Gundy, the former Cowboys quarterback going into the 15th season coaching his alma mater, has been in the Big 12 the longest. While Gary Patterson will be in his 19th season at TCU, the Horned Frogs were in different leagues his first 11 years.
After all the turnover, Gundy and Patterson are the only coaches who have been in the Big 12 longer than fourth-year Iowa State coach Matt Campbell.
“Yeah, that’s certainly hard to imagine,” Campbell said. “I remember how intimidating for me it was walking into the first Big 12 meetings. … It certainly has changed, and the dynamic in the room has certainly changed tremendously over the last couple of years.”
There were no new coaches last season, after the 2017 debuts of Lincoln Riley as Oklahoma’s coach, Tom Herman at Texas and Matt Rhule at Baylor. In the 15 seasons the league had 12 teams (1996-2010), there were three coaching changes in the same year only twice.
“It’s always good for a league to have new blood come in, new ideas,” Patterson said. “Now we have to get used to the new coaches and what they do and how they do things and their teams.”
At 79 years old, Bill Snyder retired for a second time after winning 215 games in 27 seasons at Kansas State. Klieman replaced him after leading North Dakota State to its fourth FCS championship in his five seasons as head coach after being part of three other titles as defensive coordinator there.
Miles, Oklahoma State’s coach from 2001-04 before replacing Nick Saban at LSU, succeeds the fired David Beaty at Kansas. Miles is now the Big 12’s oldest coach at 65, returning to coaching for the first time since getting fired after a 2-2 start in 2016 at LSU, where he was 114-34 and won the 2007 national title.
Wells went 44-34 at Utah State , his alma mater, before taking the Texas Tech job.
“It’s been a great fit,” Wells said. “The biggest thing for us is I’m going to be me and we’re going to be us.”
Texas Tech was 35-40 in six seasons under Kliff Kingsbury, who after had a short-lived gig as Southern Cal’s offensive coordinator before getting hired as coach of the NFL’s Arizona Cardinals.
The 39-year-old Brown is a former Texas Tech offensive coordinator who went 35-16 with three bowl wins the last four seasons as coach at Sun Belt Conference school Troy. He took over at West Virginia after Dana Holgorsen left suddenly to become Houston’s coach.
HORNS FORWARD
Texas wrapped up Herman’s third season as the Big 12 runner-up and got its 10th win of the season against SEC runner-up Georgia in the Sugar Bowl.

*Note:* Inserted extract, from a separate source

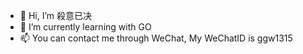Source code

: - 👋 Hi, I’m 殺意已决
- 🌱 I’m currently learning with GO
- 📫 You can contact me through WeChat, My WeChatID is ggw1315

“This year’s team can learn a lot of lessons from last year’s team, good and bad,” Herman said. “But last year’s team will never be referred to as we or us. We didn’t win the Sugar Bowl last year. That was last year’s team. We are the 2019 team, and we have a lot of work to do.”
BACK ON OFFENSE
Tom Manning is back as Iowa State’s offensive coordinator after one season on staff with the NFL’s Indianapolis Colts. Manning gets an offense with all five linemen returning, and quarterback Brock Purdy after he rose from third string to lead Iowa State to seven wins in nine games with the most efficient passing season in school history. Gone are 1,000-yard receiver Hakeem Butler and 1,000-yard running back David Montgomery.
RUNNING SAFETY
John Lovett, Baylor’s leading rusher as a sophomore last season, could become one of the Bears‘ primary defensive backs. Rhule said the plan is to “use his skill set on both sides of the football, primarily as a defensive player. I think he has a long future ahead on defense.” With senior running back JaMycal Hasty healthy, the Bears need more help at safety than they do at running back. But Rhule said Lovett would be an elite running back in red zone, short-yardage and goal-line situations.